Lauren Link is a Registered Dietitian and Board Certified Specialist in Sports Dietetics. She earned her bachelor's degree in dietetics and in nutrition, fitness, and health and her master's in health & kinesiology, both from Purdue University, where she played soccer and was a four-time Academic All B1G honoree and a member of the 2007 Big Ten Tournament championship team. In January 2014, she returned to her alma mater as Purdue's first full-time sports dietitian and is presently the Director of Sports Nutrition. In addition to promoting optimal performance during their athletic career, she also is passionate about helping her athletes successfully navigate the transition into the real world. Beyond publishing her book, The Healthy Former Athlete, she has led multiple initiatives to this end, founding a student-athlete community garden and spearheading a transitional program called BLAST (Boiler Life After SporT).

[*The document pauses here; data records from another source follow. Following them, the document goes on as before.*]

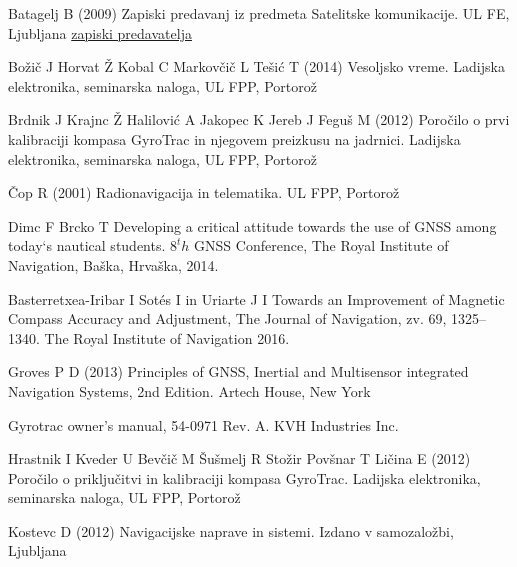 %
%
%
% 
% 
%
\begin{thebibliography}{99.}
%
%
%
 Batagelj B (2009) Zapiski predavanj iz predmeta Satelitske komunikacije. UL FE, Ljubljana \href{http://lso.fe.uni-lj.si/studij/sateliti/gradivo/01p_sk.pdf}{zapiski predavatelja}

 Božič J Horvat Ž Kobal C Markovčič L Tešić T (2014)  Vesoljsko vreme. Ladijska elektronika, seminarska naloga, UL FPP, Portorož %

 Brdnik J Krajnc Ž Halilović A Jakopec K Jereb J Feguš M (2012)  Poročilo o prvi kalibraciji kompasa GyroTrac in njegovem preizkusu na jadrnici. Ladijska elektronika, seminarska naloga, UL FPP, Portorož %

 Čop R (2001) Radionavigacija in telematika. UL FPP, Portorož %

 Dimc F Brcko T Developing a critical attitude towards the use of GNSS among today`s nautical students. $8^th$ GNSS Conference, The Royal Institute of Navigation, Baška, Hrvaška, 2014. %

 Basterretxea-Iribar I Sotés I in Uriarte J I Towards an Improvement of Magnetic Compass Accuracy and Adjustment, The Journal of Navigation, zv. 69, 1325–1340. The Royal Institute of Navigation 2016.

 Groves P D (2013) Principles of GNSS, Inertial and Multisensor integrated Navigation Systems, 2nd Edition. Artech House, New York %

 Gyrotrac owner's manual, 54-0971 Rev. A. KVH Industries Inc.   %

 Hrastnik I Kveder U Bevčič M Šušmelj R Stožir Povšnar T Ličina E (2012)  Poročilo o priključitvi in kalibraciji kompasa GyroTrac. Ladijska elektronika, seminarska naloga, UL FPP, Portorož %

 Kostevc D (2012) Navigacijske naprave in sistemi. Izdano v samozaložbi, Ljubljana


\end{thebibliography}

I would get a turkey sandwich with lettuce, tomato, and cheese. Sub shops can be a good way to get a balanced meal with carbs, proteins, and veggies. Transcript: "Personally, if I was getting Subway, I would get a turkey sandwich with lettuce and tomato and cheese. I'm not a big condiment person, especially on subs. So I'm kind of a boring sub-eater. But I would point out that Subway or Jimmy John's or any kind of sub shop is a good way to get some kind of on-the-go, balanced meal option because bread is going to be a carbohydrate. Meat, especially a lean meat like turkey or ham or chicken breast, roast beef, any of those are going to be a lean protein. And then if you can throw some veggies on there, awesome. And you can probably even sneak in some healthy fats with avocado or maybe an olive-oil-based dressing or sauce. So can definitely be a balanced choice and handy when you're on the go and need a quick option."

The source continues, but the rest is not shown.